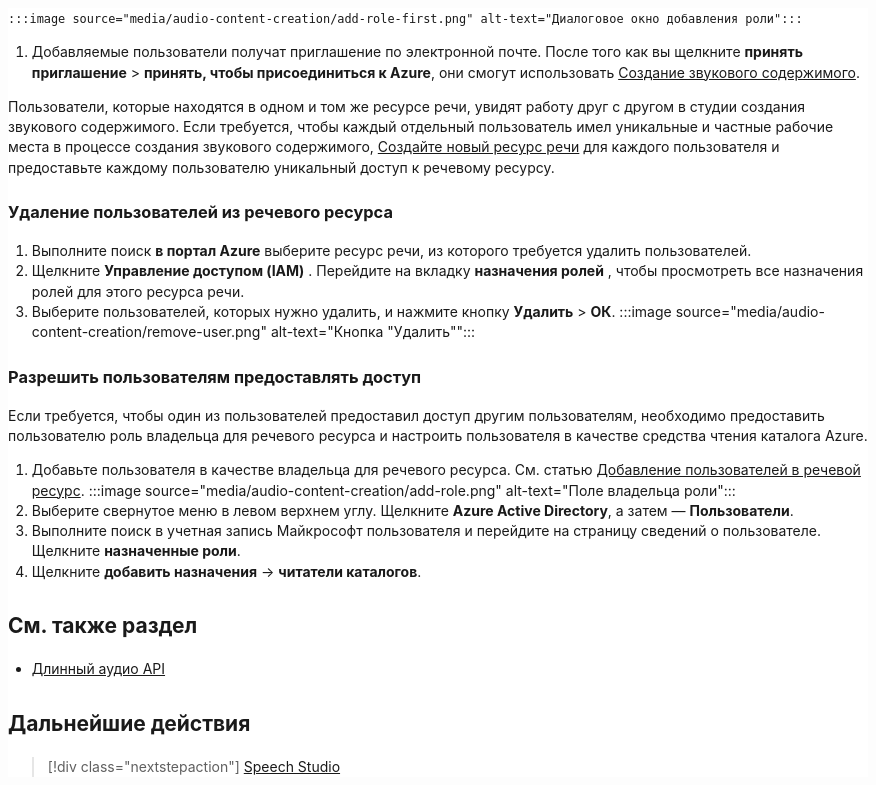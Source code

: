     :::image source="media/audio-content-creation/add-role-first.png" alt-text="Диалоговое окно добавления роли":::

1. Добавляемые пользователи получат приглашение по электронной почте. После того как вы щелкните **принять приглашение**  >  **принять, чтобы присоединиться к Azure**, они смогут использовать [Создание звукового содержимого](https://aka.ms/audiocontentcreation).

Пользователи, которые находятся в одном и том же ресурсе речи, увидят работу друг с другом в студии создания звукового содержимого. Если требуется, чтобы каждый отдельный пользователь имел уникальные и частные рабочие места в процессе создания звукового содержимого, [Создайте новый ресурс речи](#step-2---create-a-speech-resource) для каждого пользователя и предоставьте каждому пользователю уникальный доступ к речевому ресурсу. 

### <a name="remove-users-from-a-speech-resource"></a>Удаление пользователей из речевого ресурса
1. Выполните поиск **в портал Azure** выберите ресурс речи, из которого требуется удалить пользователей.
2. Щелкните **Управление доступом (IAM)** . Перейдите на вкладку **назначения ролей** , чтобы просмотреть все назначения ролей для этого ресурса речи.
3. Выберите пользователей, которых нужно удалить, и нажмите кнопку **Удалить**  >  **ОК**.
    :::image source="media/audio-content-creation/remove-user.png" alt-text="Кнопка &quot;Удалить&quot;":::

### <a name="enable-users-to-grant-access"></a>Разрешить пользователям предоставлять доступ
Если требуется, чтобы один из пользователей предоставил доступ другим пользователям, необходимо предоставить пользователю роль владельца для речевого ресурса и настроить пользователя в качестве средства чтения каталога Azure. 
1. Добавьте пользователя в качестве владельца для речевого ресурса. См. статью [Добавление пользователей в речевой ресурс](#add-users-to-a-speech-resource).
    :::image source="media/audio-content-creation/add-role.png" alt-text="Поле владельца роли":::
1. Выберите свернутое меню в левом верхнем углу. Щелкните **Azure Active Directory**, а затем — **Пользователи**.
1. Выполните поиск в учетная запись Майкрософт пользователя и перейдите на страницу сведений о пользователе. Щелкните **назначенные роли**.
1. Щелкните **добавить назначения**  ->  **читатели каталогов**.

## <a name="see-also"></a>См. также раздел

* [Длинный аудио API](./long-audio-api.md)

## <a name="next-steps"></a>Дальнейшие действия

> [!div class="nextstepaction"]
> [Speech Studio](https://speech.microsoft.com)
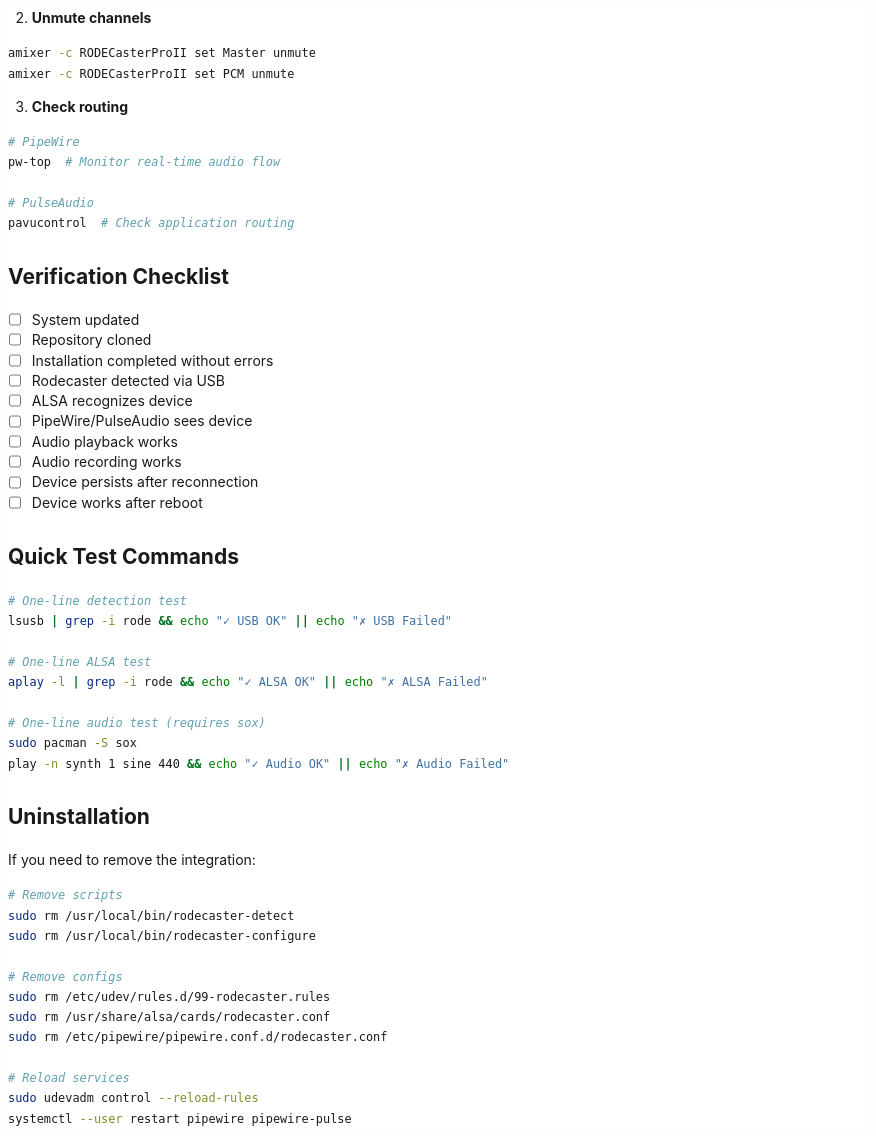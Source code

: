 2. **Unmute channels**
```bash
amixer -c RODECasterProII set Master unmute
amixer -c RODECasterProII set PCM unmute
```

3. **Check routing**
```bash
# PipeWire
pw-top  # Monitor real-time audio flow

# PulseAudio
pavucontrol  # Check application routing
```

## Verification Checklist

- [ ] System updated
- [ ] Repository cloned
- [ ] Installation completed without errors
- [ ] Rodecaster detected via USB
- [ ] ALSA recognizes device
- [ ] PipeWire/PulseAudio sees device
- [ ] Audio playback works
- [ ] Audio recording works
- [ ] Device persists after reconnection
- [ ] Device works after reboot

## Quick Test Commands

```bash
# One-line detection test
lsusb | grep -i rode && echo "✓ USB OK" || echo "✗ USB Failed"

# One-line ALSA test
aplay -l | grep -i rode && echo "✓ ALSA OK" || echo "✗ ALSA Failed"

# One-line audio test (requires sox)
sudo pacman -S sox
play -n synth 1 sine 440 && echo "✓ Audio OK" || echo "✗ Audio Failed"
```

## Uninstallation

If you need to remove the integration:

```bash
# Remove scripts
sudo rm /usr/local/bin/rodecaster-detect
sudo rm /usr/local/bin/rodecaster-configure

# Remove configs
sudo rm /etc/udev/rules.d/99-rodecaster.rules
sudo rm /usr/share/alsa/cards/rodecaster.conf
sudo rm /etc/pipewire/pipewire.conf.d/rodecaster.conf

# Reload services
sudo udevadm control --reload-rules
systemctl --user restart pipewire pipewire-pulse
```
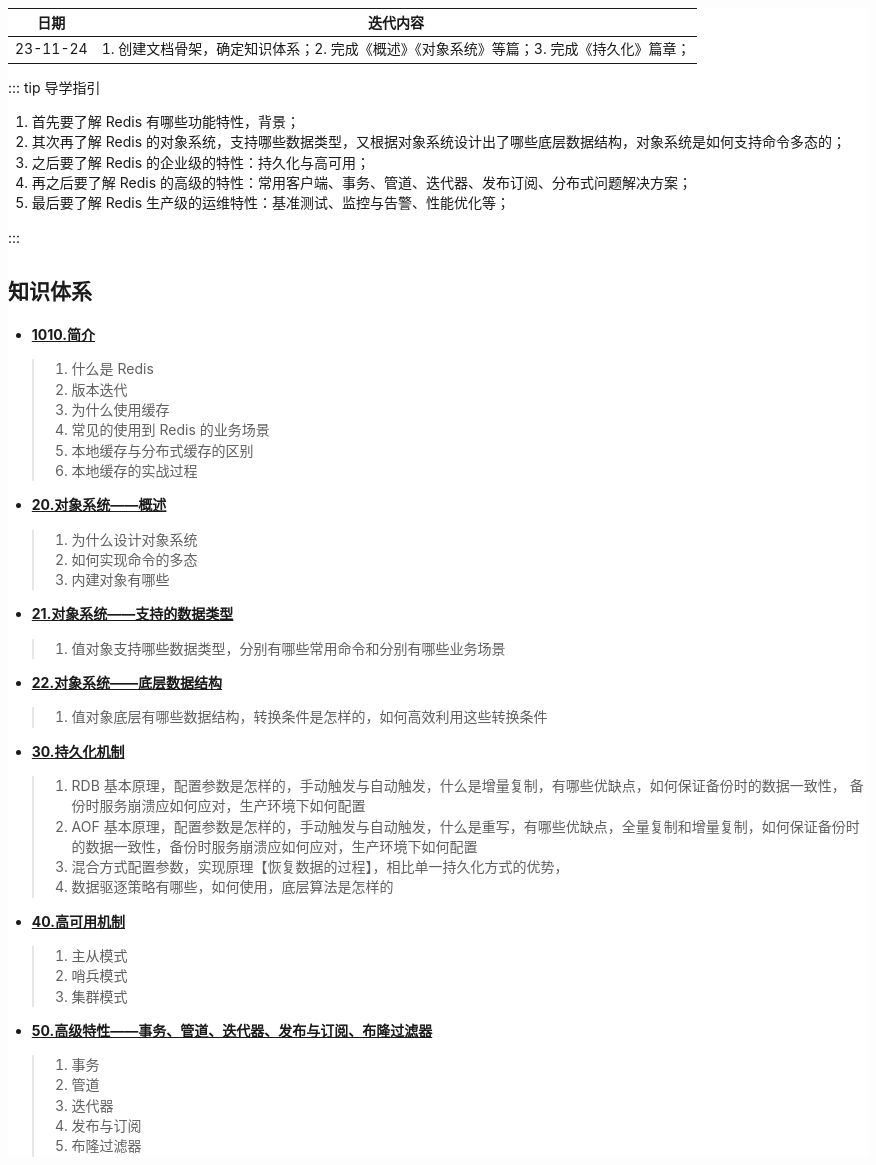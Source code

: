 | **日期** | **迭代内容**                                                                            |
| -------- | --------------------------------------------------------------------------------------- |
| 23-11-24 | 1. 创建文档骨架，确定知识体系；2. 完成《概述》《对象系统》等篇；3. 完成《持久化》篇章； |

::: tip 导学指引

1. 首先要了解 Redis 有哪些功能特性，背景；
2. 其次再了解 Redis 的对象系统，支持哪些数据类型，又根据对象系统设计出了哪些底层数据结构，对象系统是如何支持命令多态的；
3. 之后要了解 Redis 的企业级的特性：持久化与高可用；
4. 再之后要了解 Redis 的高级的特性：常用客户端、事务、管道、迭代器、发布订阅、分布式问题解决方案；
5. 最后要了解 Redis 生产级的运维特性：基准测试、监控与告警、性能优化等；

:::

## 知识体系

- [**1010.简介**](https://www.yuque.com/zeanzai.me/nox53r/aoprriuexhb7r5wr)

> 1. 什么是 Redis
> 2. 版本迭代
> 3. 为什么使用缓存
> 4. 常见的使用到 Redis 的业务场景
> 5. 本地缓存与分布式缓存的区别
> 6. 本地缓存的实战过程

- [**20.对象系统——概述**](https://www.yuque.com/zeanzai.me/nox53r/ab23mmumc0znoivl)

> 1. 为什么设计对象系统
> 2. 如何实现命令的多态
> 3. 内建对象有哪些

- [**21.对象系统——支持的数据类型**](https://www.yuque.com/zeanzai.me/nox53r/fhzz7q63idveolq5)

> 1. 值对象支持哪些数据类型，分别有哪些常用命令和分别有哪些业务场景

- [**22.对象系统——底层数据结构**](https://www.yuque.com/zeanzai.me/nox53r/gxxmb58di3sfxgs2)

> 1. 值对象底层有哪些数据结构，转换条件是怎样的，如何高效利用这些转换条件

- [**30.持久化机制**](https://www.yuque.com/zeanzai.me/nox53r/ge8rwhsa0011756m)

> 1. RDB 基本原理，配置参数是怎样的，手动触发与自动触发，什么是增量复制，有哪些优缺点，如何保证备份时的数据一致性， 备份时服务崩溃应如何应对，生产环境下如何配置
> 2. AOF 基本原理，配置参数是怎样的，手动触发与自动触发，什么是重写，有哪些优缺点，全量复制和增量复制，如何保证备份时的数据一致性，备份时服务崩溃应如何应对，生产环境下如何配置
> 3. 混合方式配置参数，实现原理【恢复数据的过程】，相比单一持久化方式的优势，
> 4. 数据驱逐策略有哪些，如何使用，底层算法是怎样的

- [**40.高可用机制**](https://www.yuque.com/zeanzai.me/nox53r/zsf5og0or2godcan)

> 1. 主从模式
> 2. 哨兵模式
> 3. 集群模式

- [**50.高级特性——事务、管道、迭代器、发布与订阅、布隆过滤器**](https://www.yuque.com/zeanzai.me/nox53r/fyl7dtpz44ucvbp3)

> 1. 事务
> 2. 管道
> 3. 迭代器
> 4. 发布与订阅
> 5. 布隆过滤器
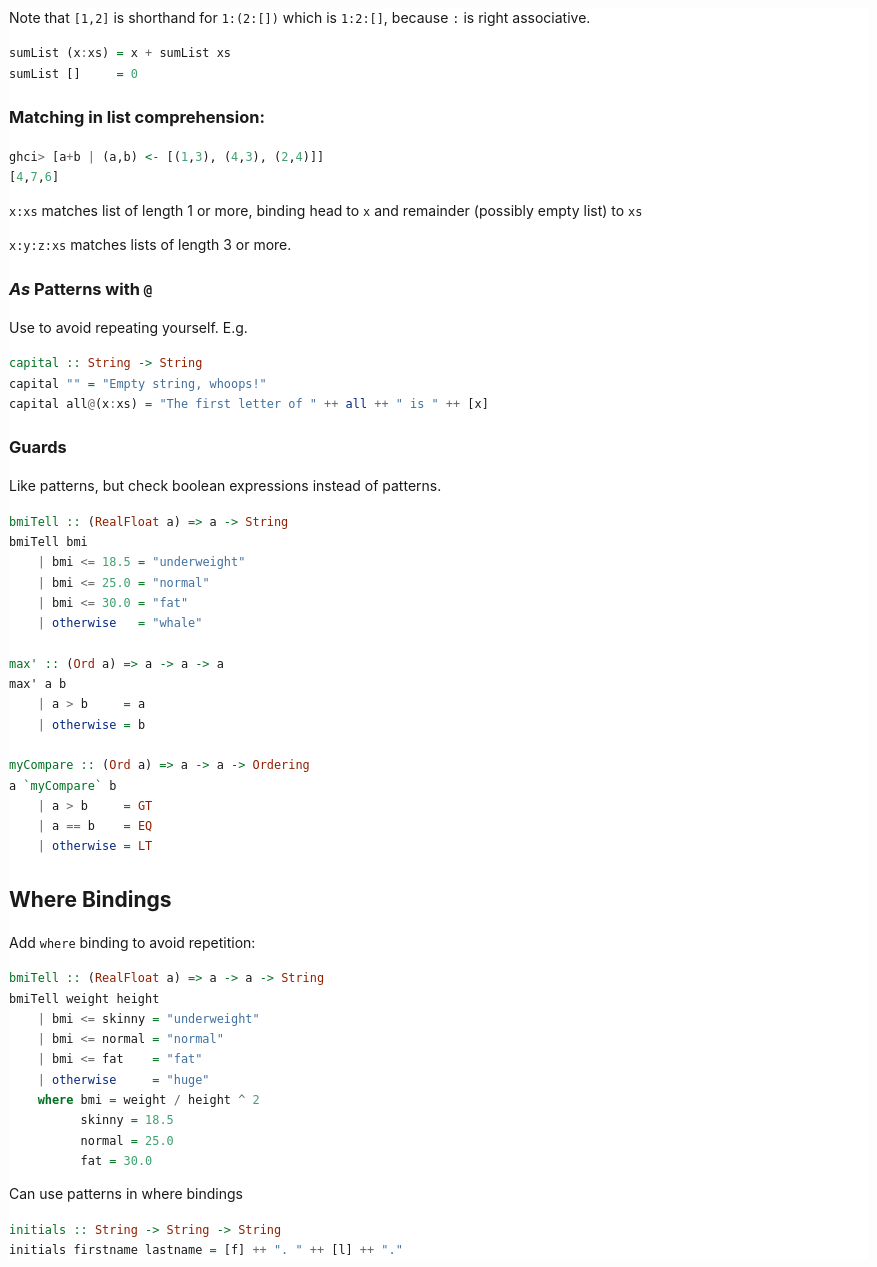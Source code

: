 Note that `[1,2]` is shorthand for `1:(2:[])` which is `1:2:[]`, because
`:` is right associative.

```Haskell
sumList (x:xs) = x + sumList xs
sumList []     = 0
```

### Matching in list comprehension:
```Haskell
ghci> [a+b | (a,b) <- [(1,3), (4,3), (2,4)]]
[4,7,6]
```
`x:xs` matches list of length 1 or more, binding head to `x`
and remainder (possibly empty list) to `xs`

`x:y:z:xs` matches lists of length 3 or more.

### *As* Patterns with `@`
Use to avoid repeating yourself. E.g.
```Haskell
capital :: String -> String
capital "" = "Empty string, whoops!"
capital all@(x:xs) = "The first letter of " ++ all ++ " is " ++ [x]
```

### Guards
Like patterns, but check boolean expressions instead of patterns.
```Haskell
bmiTell :: (RealFloat a) => a -> String
bmiTell bmi
    | bmi <= 18.5 = "underweight"
    | bmi <= 25.0 = "normal"
    | bmi <= 30.0 = "fat"
    | otherwise   = "whale"

max' :: (Ord a) => a -> a -> a
max' a b
    | a > b     = a
    | otherwise = b

myCompare :: (Ord a) => a -> a -> Ordering
a `myCompare` b
    | a > b     = GT
    | a == b    = EQ
    | otherwise = LT
```
## Where Bindings
Add `where` binding to avoid repetition:
```Haskell
bmiTell :: (RealFloat a) => a -> a -> String
bmiTell weight height
    | bmi <= skinny = "underweight"
    | bmi <= normal = "normal"
    | bmi <= fat    = "fat"
    | otherwise     = "huge"
    where bmi = weight / height ^ 2
          skinny = 18.5
          normal = 25.0
          fat = 30.0
```
Can use patterns in where bindings
```Haskell
initials :: String -> String -> String
initials firstname lastname = [f] ++ ". " ++ [l] ++ "."
```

- Problem to solve
Report the count of lines in the listing above that include "Azure", and nothing more.

- Exercise output
4